Everything You Should Be Aware of Digital Taxes as well as VAT

Jun 8, 2022

Are you struggling to stay on top of digital tax rules in the world market? There's no need to worry. Within the U.S., states were at first slow in adjusting to taxation on digital downloads and but then they suddenly adopted a series of new rules. If you travel outside the U.S. and you have additional complicated rules regarding taxation for digital goods. For example, countries under the European Union will apply varying amounts of the Value added Tax (VAT) on all exported digital products as well as services to ensure fairness to EU sellers.

It's a lot of information to process. It's a lot to take in. SaaS sellers must do the basics right, or risk being penalized in both their country of origin and those they conduct business in abroad. Failure to register for VAT, or to use it in a proper manner, could lead to hundreds of dollars in penalties and could lead to your digital product being banned from being sold in specific countries.
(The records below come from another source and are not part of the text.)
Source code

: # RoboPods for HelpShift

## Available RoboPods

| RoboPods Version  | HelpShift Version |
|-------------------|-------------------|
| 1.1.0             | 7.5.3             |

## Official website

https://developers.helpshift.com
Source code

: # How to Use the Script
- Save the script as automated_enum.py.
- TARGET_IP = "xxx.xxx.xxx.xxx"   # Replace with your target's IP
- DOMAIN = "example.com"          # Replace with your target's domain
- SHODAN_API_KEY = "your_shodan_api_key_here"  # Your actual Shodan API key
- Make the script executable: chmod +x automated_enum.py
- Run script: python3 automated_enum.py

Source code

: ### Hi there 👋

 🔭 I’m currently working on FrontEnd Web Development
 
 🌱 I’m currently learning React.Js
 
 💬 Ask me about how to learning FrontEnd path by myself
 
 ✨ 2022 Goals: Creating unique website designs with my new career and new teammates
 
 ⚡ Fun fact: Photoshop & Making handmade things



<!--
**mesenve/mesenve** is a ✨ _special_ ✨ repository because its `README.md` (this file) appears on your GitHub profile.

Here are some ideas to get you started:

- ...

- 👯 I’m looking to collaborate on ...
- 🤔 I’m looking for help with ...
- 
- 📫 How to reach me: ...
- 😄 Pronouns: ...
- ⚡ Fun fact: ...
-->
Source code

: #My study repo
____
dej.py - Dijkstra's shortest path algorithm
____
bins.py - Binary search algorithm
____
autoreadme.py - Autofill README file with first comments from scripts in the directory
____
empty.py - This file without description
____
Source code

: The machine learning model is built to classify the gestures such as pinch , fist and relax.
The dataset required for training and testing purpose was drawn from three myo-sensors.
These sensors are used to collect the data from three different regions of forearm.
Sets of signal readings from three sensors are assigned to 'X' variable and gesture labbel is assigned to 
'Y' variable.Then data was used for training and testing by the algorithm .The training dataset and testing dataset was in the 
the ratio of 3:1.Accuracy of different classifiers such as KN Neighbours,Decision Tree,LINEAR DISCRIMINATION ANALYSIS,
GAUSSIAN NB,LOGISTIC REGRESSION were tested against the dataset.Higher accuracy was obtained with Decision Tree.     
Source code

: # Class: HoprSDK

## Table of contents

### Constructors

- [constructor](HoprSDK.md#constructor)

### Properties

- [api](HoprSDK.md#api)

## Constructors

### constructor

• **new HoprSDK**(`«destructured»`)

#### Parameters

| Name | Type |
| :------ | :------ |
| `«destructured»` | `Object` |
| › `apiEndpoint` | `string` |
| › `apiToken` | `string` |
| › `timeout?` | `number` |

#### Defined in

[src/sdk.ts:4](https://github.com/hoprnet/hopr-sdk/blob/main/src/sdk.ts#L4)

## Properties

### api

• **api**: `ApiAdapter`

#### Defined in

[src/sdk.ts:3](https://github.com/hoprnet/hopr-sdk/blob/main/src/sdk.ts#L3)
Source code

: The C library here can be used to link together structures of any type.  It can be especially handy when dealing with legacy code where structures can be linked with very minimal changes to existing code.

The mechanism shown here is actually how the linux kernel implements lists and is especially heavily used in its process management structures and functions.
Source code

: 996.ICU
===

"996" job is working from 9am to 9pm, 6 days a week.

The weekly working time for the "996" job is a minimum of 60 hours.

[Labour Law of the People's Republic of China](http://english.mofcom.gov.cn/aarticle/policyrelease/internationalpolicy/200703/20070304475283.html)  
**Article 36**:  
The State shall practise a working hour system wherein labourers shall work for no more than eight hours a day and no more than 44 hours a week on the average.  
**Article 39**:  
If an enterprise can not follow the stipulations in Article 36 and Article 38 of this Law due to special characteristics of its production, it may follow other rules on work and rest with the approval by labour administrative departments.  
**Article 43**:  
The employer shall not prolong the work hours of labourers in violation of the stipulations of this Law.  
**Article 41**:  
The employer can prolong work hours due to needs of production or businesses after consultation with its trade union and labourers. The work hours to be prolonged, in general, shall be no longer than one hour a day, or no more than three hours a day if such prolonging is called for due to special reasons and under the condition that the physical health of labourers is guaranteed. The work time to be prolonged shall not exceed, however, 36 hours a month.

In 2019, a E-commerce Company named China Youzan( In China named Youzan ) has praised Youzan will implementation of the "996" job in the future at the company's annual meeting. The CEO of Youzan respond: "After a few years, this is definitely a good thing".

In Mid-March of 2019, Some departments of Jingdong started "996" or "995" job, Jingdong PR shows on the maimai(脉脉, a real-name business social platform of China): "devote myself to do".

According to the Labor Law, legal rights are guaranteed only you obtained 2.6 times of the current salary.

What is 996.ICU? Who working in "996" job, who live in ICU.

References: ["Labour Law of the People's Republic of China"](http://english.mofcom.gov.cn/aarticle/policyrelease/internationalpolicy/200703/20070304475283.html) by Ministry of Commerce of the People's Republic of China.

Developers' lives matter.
Here's a look at how to comply with tax laws and protect the image of your SaaS business when selling digital items on the internet.

What is digital goods or product?

For the purpose of this blog this blog post, we'll describe digital goods as non-tangible physical or non-physical products that exist in electronic format. Some examples include:

  • The downloaded software (photo editors, DJ software, etc.)
  • Digital assets (ebooks or image files audio files/audio clips, films or digital video)
  • Web applications/Software as a Service (SaaS)

One of the great things regarding digital goods is that because of their digital nature, they can easily reproduced and sold without the need for businesses to manage complicated manufacturing processes. Additionally, because most of these digital goods exist in digital form, buyers can access the software or product they purchased quickly, without having to wait for the item to be transported and then delivered.

Understanding the Taxation System in the United States

States within the U.S. have a mishmash of tax law governing digital downloads. North Dakota and Washington D.C. do not currently tax digital downloads. While Alaska, Delaware, Montana, New Hampshire, and Oregon don't have retail sales taxes at all.

In recognition of the growing popularity of electronic goods that are sold online, many states like Alabama, Arizona, Indiana, Louisiana, Maine, New Mexico, Texas, Utah, and West Virginia decided to cover digital downloads without modifying their existing tax statutes or by simply broadening their definitions of "tangible personal property" to encompass digital goods.

A number of states have also enacted specific laws that define digital downloads various ways but they are always taxed such as Colorado, Connecticut, Idaho, Kentucky, Nebraska, New Jersey, South Dakota, Tennessee, Vermont, Washington, and Wisconsin.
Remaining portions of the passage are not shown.